THIS IS HOW IT FEELS.
Not elation but relief. Not celebration but reflection. Not an end but perhaps a new beginning.
Guilty verdicts for Derek Chauvin in the murder (we can now say murder) of George Floyd won’t erase centuries-old systemic racism. It won’t heal a broken America, won’t eradicate discrimination, won’t make us safer. We still have much work to do.
But I remember Rodney King — we had a video then, too. I remember Amadou Diallo, unarmed, in a doorway, shot 41 times. I remember Trayvon Martin, killed for walking while wearing a hoodie. And while nothing can bring them, or George Floyd, or 13-year-old Adam Toledo back to life, today’s verdict’s in the Chauvin case can give us hope that justice is possible, and that anyone can be held accountable.

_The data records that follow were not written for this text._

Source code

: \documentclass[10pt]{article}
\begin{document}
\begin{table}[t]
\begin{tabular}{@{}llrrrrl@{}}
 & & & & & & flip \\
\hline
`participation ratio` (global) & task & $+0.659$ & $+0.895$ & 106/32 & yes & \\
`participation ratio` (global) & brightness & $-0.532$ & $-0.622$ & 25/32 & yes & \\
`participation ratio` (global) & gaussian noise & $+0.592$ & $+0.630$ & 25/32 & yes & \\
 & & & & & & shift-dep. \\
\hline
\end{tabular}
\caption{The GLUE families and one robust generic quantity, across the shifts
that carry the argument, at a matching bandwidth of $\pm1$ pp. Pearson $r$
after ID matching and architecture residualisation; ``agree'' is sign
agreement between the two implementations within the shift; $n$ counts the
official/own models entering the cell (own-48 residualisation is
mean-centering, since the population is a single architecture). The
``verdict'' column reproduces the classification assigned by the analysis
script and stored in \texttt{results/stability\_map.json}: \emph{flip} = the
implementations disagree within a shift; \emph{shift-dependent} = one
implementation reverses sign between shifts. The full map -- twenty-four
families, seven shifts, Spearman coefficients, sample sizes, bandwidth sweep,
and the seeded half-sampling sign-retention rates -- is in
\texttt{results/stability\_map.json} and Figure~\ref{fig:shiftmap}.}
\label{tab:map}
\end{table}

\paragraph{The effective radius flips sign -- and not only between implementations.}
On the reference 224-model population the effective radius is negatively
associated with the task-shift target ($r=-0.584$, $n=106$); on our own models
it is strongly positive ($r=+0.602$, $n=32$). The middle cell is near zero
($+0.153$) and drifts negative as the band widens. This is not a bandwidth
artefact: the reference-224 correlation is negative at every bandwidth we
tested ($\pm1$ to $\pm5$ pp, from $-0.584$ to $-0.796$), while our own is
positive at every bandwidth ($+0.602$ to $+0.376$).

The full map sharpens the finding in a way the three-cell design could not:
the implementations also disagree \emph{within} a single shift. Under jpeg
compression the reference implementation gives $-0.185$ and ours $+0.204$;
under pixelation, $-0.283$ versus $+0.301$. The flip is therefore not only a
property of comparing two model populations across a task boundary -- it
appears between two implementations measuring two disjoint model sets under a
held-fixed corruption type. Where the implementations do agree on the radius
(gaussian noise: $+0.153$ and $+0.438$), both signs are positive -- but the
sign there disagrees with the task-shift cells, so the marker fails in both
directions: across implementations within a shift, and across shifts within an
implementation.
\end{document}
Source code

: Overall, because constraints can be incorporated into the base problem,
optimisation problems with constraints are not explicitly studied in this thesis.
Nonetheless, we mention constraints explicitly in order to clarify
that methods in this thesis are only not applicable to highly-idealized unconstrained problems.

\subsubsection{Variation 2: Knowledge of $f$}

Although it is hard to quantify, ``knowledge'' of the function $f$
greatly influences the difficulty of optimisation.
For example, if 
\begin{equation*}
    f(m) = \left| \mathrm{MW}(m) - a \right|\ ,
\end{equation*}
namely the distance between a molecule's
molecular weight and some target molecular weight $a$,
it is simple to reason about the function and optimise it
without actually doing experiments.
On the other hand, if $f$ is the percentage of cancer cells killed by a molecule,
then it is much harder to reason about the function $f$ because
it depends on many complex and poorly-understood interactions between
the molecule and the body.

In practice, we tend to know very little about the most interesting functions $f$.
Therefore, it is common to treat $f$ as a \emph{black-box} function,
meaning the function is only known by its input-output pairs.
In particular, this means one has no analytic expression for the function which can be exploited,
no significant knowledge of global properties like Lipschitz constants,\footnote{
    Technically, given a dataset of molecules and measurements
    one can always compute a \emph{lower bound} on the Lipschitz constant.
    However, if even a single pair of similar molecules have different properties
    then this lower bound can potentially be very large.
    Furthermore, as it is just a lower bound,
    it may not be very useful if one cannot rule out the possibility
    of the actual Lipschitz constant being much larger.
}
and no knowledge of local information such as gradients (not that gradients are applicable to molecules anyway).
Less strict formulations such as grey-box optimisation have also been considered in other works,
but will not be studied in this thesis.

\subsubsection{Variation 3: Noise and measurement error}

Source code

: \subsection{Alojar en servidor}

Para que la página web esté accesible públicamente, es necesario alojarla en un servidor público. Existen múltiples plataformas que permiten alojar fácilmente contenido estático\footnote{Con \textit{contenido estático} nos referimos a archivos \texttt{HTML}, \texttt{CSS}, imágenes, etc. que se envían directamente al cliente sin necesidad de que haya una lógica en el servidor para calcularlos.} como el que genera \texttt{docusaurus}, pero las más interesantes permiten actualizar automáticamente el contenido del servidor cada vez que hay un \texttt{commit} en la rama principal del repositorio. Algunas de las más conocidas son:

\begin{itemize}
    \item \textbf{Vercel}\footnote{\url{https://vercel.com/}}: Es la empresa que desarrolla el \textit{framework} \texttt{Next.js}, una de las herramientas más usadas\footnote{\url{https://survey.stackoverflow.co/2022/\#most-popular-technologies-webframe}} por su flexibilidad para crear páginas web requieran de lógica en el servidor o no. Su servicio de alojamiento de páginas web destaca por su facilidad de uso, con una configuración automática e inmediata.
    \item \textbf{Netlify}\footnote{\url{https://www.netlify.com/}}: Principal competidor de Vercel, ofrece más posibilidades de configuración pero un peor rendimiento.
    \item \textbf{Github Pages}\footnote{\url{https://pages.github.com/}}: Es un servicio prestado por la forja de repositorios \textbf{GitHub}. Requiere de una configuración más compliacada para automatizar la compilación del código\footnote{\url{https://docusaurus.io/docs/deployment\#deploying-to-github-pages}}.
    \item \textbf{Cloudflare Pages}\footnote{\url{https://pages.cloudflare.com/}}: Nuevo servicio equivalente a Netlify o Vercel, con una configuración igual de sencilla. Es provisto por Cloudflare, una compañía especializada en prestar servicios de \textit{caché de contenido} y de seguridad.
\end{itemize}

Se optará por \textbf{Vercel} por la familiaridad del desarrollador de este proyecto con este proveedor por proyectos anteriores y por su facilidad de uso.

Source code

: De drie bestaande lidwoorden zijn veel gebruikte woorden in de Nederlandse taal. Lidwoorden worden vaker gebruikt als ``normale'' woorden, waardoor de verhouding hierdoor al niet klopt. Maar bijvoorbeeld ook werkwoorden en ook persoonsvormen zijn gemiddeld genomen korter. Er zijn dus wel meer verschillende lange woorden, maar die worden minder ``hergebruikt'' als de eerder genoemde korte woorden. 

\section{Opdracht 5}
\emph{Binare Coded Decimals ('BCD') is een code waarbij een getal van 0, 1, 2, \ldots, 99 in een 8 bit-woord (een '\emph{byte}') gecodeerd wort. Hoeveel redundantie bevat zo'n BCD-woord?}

So many of us don’t know this feeling. We don’t know what it’s like to cry tears of joy, to believe that the future is brighter, to think that we as a nation can rise above our basest selves. We are, after all, a country of fragments; a people fragmented. We are a labyrinthine expanse so loosely bound as if against nature.
But this is how it feels when America does something right for all Americans. This is what we mean by one nation with liberty and justice for all.
Yes, we are a country of fragments. But while the pieces don’t always fit, once in a while we do come together.
I can get used to this. I hope we all get used to this.